▶ [YOUR ASSIGNMENT] What you return must be an exact copy of the lines in the listing below between the line holding "Notizen aus der" and the line holding "leonardosantosbr53@gmail.com", inclusive, and nothing more.

▼▼▼

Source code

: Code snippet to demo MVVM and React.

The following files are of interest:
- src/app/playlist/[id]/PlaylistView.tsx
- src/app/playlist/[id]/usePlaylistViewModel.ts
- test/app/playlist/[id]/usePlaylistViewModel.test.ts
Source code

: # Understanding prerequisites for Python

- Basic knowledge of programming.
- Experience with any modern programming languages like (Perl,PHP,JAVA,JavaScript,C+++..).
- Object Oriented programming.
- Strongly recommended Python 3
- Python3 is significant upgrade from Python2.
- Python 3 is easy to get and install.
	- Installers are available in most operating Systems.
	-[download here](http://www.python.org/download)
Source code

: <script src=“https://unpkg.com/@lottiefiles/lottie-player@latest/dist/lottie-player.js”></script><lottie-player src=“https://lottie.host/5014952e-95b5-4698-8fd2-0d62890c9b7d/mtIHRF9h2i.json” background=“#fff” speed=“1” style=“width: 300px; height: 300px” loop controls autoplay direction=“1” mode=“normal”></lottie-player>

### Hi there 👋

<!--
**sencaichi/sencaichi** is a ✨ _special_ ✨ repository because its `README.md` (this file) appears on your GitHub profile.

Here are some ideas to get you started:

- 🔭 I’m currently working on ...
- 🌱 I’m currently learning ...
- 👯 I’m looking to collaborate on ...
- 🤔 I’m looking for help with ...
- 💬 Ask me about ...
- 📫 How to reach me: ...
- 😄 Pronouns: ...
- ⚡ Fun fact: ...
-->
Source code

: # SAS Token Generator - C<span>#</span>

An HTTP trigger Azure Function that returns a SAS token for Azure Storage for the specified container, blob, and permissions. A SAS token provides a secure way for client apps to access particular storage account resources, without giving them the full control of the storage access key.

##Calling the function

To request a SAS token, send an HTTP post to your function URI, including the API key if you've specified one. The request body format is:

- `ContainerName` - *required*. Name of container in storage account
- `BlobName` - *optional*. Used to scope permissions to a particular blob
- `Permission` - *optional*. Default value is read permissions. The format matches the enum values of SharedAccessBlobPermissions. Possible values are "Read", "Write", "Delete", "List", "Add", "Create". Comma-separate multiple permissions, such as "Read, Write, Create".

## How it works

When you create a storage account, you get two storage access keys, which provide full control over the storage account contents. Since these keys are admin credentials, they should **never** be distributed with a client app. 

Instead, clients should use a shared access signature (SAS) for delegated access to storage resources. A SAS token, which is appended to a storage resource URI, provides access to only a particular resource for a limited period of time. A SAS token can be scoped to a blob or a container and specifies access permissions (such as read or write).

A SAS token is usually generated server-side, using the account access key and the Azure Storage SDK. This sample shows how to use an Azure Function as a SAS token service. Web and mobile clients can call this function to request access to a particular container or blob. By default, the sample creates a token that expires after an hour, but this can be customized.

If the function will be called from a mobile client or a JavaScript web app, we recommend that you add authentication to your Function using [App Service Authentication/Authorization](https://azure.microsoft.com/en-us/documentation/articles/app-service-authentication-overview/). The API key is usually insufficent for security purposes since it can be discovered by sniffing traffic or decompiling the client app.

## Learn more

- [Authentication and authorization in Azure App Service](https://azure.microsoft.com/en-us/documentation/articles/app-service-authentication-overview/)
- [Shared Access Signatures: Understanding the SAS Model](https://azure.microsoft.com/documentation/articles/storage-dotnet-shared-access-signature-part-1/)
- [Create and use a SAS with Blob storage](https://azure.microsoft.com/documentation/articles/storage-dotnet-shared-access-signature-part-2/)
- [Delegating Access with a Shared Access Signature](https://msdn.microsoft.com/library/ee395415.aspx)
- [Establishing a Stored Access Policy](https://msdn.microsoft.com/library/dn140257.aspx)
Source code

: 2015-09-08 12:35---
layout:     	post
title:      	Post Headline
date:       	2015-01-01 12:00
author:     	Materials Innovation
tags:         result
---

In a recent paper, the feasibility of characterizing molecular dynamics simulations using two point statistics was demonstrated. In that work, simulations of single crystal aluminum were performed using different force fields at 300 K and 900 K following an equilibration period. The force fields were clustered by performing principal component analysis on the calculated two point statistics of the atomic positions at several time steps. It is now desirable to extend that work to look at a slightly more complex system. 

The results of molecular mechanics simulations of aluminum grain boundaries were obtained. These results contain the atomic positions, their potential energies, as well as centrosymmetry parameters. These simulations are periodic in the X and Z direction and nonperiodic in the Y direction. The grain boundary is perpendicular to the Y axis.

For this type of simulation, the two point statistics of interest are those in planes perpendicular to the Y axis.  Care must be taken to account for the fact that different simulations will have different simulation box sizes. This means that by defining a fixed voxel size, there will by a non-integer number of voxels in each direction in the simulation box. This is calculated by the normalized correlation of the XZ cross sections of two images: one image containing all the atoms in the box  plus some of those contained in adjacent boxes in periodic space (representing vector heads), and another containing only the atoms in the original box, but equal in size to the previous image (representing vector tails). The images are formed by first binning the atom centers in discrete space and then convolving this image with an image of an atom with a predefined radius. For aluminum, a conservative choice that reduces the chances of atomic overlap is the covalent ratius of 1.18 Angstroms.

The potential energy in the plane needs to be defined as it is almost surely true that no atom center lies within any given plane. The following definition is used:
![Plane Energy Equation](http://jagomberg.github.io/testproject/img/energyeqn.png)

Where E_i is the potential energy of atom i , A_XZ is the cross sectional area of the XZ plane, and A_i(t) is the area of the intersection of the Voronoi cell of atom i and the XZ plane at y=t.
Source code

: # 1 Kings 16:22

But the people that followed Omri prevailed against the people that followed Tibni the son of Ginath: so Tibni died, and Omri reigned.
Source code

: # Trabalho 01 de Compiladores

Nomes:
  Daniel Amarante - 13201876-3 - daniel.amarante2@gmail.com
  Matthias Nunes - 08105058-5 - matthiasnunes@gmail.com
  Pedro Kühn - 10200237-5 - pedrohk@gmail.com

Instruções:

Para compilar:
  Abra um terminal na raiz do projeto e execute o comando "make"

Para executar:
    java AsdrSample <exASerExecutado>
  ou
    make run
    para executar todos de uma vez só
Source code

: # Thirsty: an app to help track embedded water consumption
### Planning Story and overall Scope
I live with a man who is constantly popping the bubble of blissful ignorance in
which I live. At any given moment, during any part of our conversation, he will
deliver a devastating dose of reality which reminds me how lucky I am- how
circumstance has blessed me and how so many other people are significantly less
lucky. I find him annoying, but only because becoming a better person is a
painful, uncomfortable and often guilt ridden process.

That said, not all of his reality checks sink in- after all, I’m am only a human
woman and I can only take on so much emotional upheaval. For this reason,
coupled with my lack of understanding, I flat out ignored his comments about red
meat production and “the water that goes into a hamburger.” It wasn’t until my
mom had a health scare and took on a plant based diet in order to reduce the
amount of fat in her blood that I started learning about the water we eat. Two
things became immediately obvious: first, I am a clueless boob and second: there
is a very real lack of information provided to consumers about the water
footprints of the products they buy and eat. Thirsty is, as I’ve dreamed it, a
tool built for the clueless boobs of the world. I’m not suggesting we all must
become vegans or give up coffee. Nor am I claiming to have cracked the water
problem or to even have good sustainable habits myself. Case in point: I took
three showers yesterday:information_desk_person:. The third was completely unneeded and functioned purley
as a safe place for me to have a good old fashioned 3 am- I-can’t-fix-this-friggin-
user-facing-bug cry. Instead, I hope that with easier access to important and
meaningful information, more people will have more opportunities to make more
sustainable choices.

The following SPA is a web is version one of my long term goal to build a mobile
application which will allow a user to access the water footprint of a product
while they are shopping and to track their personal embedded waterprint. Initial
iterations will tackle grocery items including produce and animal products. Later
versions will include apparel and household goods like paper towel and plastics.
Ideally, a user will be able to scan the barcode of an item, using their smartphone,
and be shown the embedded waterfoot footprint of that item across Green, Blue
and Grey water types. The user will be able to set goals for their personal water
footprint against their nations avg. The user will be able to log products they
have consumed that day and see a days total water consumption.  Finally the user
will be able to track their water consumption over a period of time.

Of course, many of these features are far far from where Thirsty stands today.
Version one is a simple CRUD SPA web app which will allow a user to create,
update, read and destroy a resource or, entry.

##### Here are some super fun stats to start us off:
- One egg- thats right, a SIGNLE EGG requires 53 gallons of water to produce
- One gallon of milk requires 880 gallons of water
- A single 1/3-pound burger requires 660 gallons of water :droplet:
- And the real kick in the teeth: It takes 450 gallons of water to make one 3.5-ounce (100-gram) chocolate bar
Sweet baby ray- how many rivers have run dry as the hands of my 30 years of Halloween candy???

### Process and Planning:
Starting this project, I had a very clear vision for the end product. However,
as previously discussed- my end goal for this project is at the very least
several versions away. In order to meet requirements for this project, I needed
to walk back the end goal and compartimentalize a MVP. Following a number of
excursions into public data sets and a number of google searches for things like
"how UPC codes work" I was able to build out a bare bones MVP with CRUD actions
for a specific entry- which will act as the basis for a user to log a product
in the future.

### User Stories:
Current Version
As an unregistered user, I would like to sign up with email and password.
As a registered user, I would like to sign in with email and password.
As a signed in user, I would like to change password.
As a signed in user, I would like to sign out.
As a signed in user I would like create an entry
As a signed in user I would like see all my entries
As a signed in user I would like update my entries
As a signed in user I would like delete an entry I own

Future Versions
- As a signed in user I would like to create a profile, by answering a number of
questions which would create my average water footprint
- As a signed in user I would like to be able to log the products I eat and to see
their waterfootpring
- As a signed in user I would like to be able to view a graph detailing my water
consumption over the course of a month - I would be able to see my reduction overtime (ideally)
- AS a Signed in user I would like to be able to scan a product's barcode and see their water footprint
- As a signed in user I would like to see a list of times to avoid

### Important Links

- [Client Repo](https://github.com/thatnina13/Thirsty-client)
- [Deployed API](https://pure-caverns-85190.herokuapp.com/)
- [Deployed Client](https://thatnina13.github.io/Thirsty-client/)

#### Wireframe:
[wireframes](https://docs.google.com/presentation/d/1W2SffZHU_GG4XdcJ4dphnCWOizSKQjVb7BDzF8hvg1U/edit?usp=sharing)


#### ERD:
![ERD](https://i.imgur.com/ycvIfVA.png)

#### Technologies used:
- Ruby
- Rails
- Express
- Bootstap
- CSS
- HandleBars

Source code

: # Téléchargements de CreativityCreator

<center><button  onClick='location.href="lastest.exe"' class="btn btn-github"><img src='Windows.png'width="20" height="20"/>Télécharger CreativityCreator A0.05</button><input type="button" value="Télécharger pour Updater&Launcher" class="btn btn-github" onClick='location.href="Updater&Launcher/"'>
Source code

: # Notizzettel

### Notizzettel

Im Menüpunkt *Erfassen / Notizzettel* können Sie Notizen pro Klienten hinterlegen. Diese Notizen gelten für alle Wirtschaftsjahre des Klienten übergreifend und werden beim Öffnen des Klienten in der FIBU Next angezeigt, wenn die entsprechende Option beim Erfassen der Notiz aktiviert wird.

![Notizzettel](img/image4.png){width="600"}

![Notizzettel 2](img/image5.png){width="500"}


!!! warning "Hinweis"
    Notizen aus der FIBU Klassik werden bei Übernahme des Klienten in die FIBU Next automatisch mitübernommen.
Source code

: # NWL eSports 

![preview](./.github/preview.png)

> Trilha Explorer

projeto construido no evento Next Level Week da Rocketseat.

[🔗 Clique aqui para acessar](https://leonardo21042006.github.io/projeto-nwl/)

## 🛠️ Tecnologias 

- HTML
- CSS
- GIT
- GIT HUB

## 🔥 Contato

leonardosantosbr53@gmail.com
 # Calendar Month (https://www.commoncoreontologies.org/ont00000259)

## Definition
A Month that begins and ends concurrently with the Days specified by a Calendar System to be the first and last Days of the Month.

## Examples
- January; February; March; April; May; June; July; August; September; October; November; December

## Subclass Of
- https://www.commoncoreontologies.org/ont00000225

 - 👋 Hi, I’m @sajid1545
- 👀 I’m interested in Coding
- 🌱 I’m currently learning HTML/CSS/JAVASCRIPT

▲▲▲

▶ [RESPONSE TO THE EXERCISE]
    Notizen aus der FIBU Klassik werden bei Übernahme des Klienten in die FIBU Next automatisch mitübernommen.
Source code

: # NWL eSports 

![preview](./.github/preview.png)

> Trilha Explorer

projeto construido no evento Next Level Week da Rocketseat.

[🔗 Clique aqui para acessar](https://leonardo21042006.github.io/projeto-nwl/)

## 🛠️ Tecnologias 

- HTML
- CSS
- GIT
- GIT HUB

## 🔥 Contato

leonardosantosbr53@gmail.com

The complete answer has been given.